Dynamite’s Masks is a beast of a series. Crossovers are a time-honored tradition of the comicbook industry, and in the modern age of unlikely team-ups and more cohesive universes, Dynamite decided it was high time for it’s classic heroes to meet each other. For writer Chris Roberson, this meant crafting a meeting that had significance beyond simply dismantling another organized crime ring or hunting down another serial killer. Featuring The Shadow, Green Hornet & Kato, The Spider, and Zorro in the same series meant bringing something monumental to the table that could feasibly make these heroes work together. So what’s a greater threat to the state than the some mafia family, crooked businessmen, or group of bank robbers? Why, the state itself.

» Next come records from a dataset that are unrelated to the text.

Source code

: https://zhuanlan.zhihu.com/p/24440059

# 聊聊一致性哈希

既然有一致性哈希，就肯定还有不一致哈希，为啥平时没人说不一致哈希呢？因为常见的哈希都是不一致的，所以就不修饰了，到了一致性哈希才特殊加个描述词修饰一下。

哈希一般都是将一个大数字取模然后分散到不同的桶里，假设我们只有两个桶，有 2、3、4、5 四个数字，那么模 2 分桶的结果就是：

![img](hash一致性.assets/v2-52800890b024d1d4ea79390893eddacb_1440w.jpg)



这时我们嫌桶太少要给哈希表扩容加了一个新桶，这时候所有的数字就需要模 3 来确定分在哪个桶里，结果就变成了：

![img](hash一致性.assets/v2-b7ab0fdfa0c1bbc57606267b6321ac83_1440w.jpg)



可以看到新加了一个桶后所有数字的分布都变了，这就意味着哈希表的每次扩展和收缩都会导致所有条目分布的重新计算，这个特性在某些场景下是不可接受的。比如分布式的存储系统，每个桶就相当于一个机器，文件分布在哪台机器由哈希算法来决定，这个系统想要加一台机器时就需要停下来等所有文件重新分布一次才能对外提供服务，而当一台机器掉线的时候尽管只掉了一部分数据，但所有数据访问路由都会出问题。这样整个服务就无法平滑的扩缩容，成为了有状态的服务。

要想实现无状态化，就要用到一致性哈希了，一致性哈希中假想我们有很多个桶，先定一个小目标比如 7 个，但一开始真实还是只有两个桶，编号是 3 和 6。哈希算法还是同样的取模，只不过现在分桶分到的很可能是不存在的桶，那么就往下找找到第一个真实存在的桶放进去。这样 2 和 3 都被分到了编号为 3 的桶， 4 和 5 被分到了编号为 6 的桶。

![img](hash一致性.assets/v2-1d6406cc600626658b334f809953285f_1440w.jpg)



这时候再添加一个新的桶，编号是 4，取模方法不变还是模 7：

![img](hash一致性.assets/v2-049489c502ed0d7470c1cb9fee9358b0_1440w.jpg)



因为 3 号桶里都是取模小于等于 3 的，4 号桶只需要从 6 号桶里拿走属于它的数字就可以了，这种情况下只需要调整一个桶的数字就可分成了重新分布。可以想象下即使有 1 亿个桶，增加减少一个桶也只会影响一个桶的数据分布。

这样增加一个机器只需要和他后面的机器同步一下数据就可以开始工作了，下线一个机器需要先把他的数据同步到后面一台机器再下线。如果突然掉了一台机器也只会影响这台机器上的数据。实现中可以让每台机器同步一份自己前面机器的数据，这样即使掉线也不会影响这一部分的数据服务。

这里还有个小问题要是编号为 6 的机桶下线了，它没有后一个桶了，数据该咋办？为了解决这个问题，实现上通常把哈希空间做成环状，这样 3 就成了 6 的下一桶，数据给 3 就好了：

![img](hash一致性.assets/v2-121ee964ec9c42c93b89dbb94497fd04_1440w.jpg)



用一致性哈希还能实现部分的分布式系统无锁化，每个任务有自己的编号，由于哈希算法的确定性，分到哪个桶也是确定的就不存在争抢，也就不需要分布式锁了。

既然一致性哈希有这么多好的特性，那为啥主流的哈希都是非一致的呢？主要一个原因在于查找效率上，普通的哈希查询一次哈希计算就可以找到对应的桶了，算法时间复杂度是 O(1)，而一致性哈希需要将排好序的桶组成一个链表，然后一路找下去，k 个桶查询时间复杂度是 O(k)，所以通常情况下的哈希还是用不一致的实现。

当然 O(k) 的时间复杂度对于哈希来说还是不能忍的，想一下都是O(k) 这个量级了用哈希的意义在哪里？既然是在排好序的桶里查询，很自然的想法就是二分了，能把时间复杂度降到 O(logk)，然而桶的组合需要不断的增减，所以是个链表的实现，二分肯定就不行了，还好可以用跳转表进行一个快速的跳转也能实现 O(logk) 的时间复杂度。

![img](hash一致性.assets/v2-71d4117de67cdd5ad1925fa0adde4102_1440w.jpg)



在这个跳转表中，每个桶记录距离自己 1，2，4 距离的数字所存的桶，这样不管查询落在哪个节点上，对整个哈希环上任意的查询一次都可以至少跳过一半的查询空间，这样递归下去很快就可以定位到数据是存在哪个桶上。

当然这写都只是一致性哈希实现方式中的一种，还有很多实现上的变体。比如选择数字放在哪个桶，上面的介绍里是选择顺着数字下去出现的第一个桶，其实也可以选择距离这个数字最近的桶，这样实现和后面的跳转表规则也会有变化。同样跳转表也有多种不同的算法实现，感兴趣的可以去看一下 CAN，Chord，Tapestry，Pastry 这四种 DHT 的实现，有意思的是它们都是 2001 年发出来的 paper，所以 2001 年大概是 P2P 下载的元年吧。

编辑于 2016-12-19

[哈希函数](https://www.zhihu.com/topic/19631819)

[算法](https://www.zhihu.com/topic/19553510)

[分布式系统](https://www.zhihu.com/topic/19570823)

Fascism is an excellent setting for a pulp action series such as this because it uproots the status quo our heroes have depended upon their entire careers. These heroes rely on their relationships with local authorities and the knowledge that the justice they serve is righteous. The nefarious Justice Party mirrors the worst characteristics of our real-life political machines that controlled major cities during the turn of the century: fascist rule that casts a submissive pall over the population, allowing the rich to subjugate the poor and weak.
The Justice Party’s Gestapo-like shock troopers convey this message of total control with their iron grip on the city’s population through fear tactics. People are asked to pay random taxes and are jailed if unable to pay on the spot, harsher restrictions are levied daily in the name of ‘security’ and ‘safety’, and the entire city lives in constant paranoid fear of it’s own government’s arbitrary ruthlessness. It is with nowhere else to turn that the protagonists of Masks must turn to one another. With corruption widespread at seemingly every level of the state government, no one of them could take on the Justice Party alone.

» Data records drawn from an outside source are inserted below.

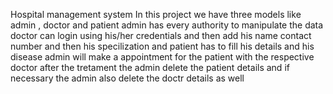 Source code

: Hospital management system
In this project we have three models like admin , doctor and patient
admin has every authority to manipulate the data
doctor can login using his/her credentials and then add his name contact number and then his specilization
and patient has to fill his details and his disease 
admin will make a appointment for the patient with the respective doctor 
after the tretament the admin delete the patient details and if necessary the admin also delete the doctr details as well
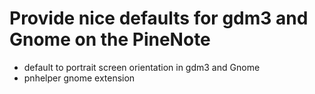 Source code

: # Provide nice defaults for gdm3 and Gnome on the PineNote

* default to portrait screen orientation in gdm3 and Gnome
* pnhelper gnome extension
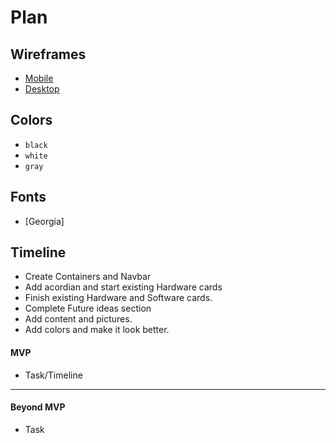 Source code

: # Plan

## Wireframes
* [Mobile](Phone-Wireframe.png)
* [Desktop](Computer-Wireframe.png)

## Colors
* `black`
* `white`
* `gray`

## Fonts
* [Georgia]

## Timeline
* Create Containers and Navbar
* Add acordian and start existing Hardware cards
* Finish existing Hardware and Software cards.
* Complete Future ideas section
* Add content and pictures.
* Add colors and make it look better.


#### MVP

* Task/Timeline

---

#### Beyond MVP

* Task








<!-- DO NOT USE THIS YET

| Name | Glows | Grows |
| -------- | ------- | ------- |
|   |   |
|   |   |
|   |   |
|   |   |
|   |   |
|   |   |

-->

But a greater question remains: how exactly will these heroes take down the Justice Party at all? In the past, each of them have worked with the law on their side (for the most part), often through relationships with key individuals. Yet now, seemingly overnight, that fact has changed leaving all of them in desperate need of new ideas for how to battle something they’ve never faced before. At its core, Masks #3 is focused on understanding the current situation and how it can be fixed. Roberson’s inclusion of new, unnamed vigilantes is an excellent addition to Masks, one that gives it a more cohesive feel than if just the Fab Five were being used.
On an editorial level, Roberson asks the question, “If there are at least these five men with masks, why couldn’t there be more?” The Justice Party isn’t like the mafia, their actions aren’t hidden in the shadows, and their oppression is felt on a daily basis. It’s no wonder more individuals are coming out of the woodwork to fight against the injustice and make a change.
Though there are still a lot of fights, Masks is a story primarily about the war of ideals. These pulp heroes exist in an era that was rife with political corruption and governmental propaganda. The way citizens are detained for the smallest of suspicions isn’t dissimilar from the practices of McCarthyism, while the legal precedent for this new world order is being freshly inked as the Justice Party gains more and more influence. This political machine is such a formidable adversary because we don’t really know anything about its real goals. Sure, the party controls most the New York state government, but to what ends? We don’t know if there’s one mastermind behind the Justice Party, or if it’s a group of people. Beyond detaining large numbers of normally innocent civilians, there doesn’t seem to be a concrete reason for the totalitarian steps taken to ensure complete control, either.
My only real complaint about an otherwise fantastic issue is that it falls prey to ‘filler issue syndrome’, wherein the middle issues of a limited series are decompressed more than the beginning and ending issues to draw readers into the story at a certain pace. While multiple read-throughs yield more understanding about which pieces are moving where, most readers don’t incessantly analyze their weekly books, so many of the nuances and subtle plot nods Roberson plants could be lost on the casual reader looking for a more straightforward pulp adventure.
The final pages of Masks #3 brings some insight to the Justice Party’s intentions that raises a whole new set of questions for the series going forward because the Party’s actions could have, up to now, been chalked up to pure financial gain. The end of Masks #3 confirms that this corruption is a lot more complicated than any of our heroes could have anticipated. The Justice Party is not something than can be punched, or tasered, or shot—this is an enemy that defies all previous conventions and is eating society from within, and there are still five issues left.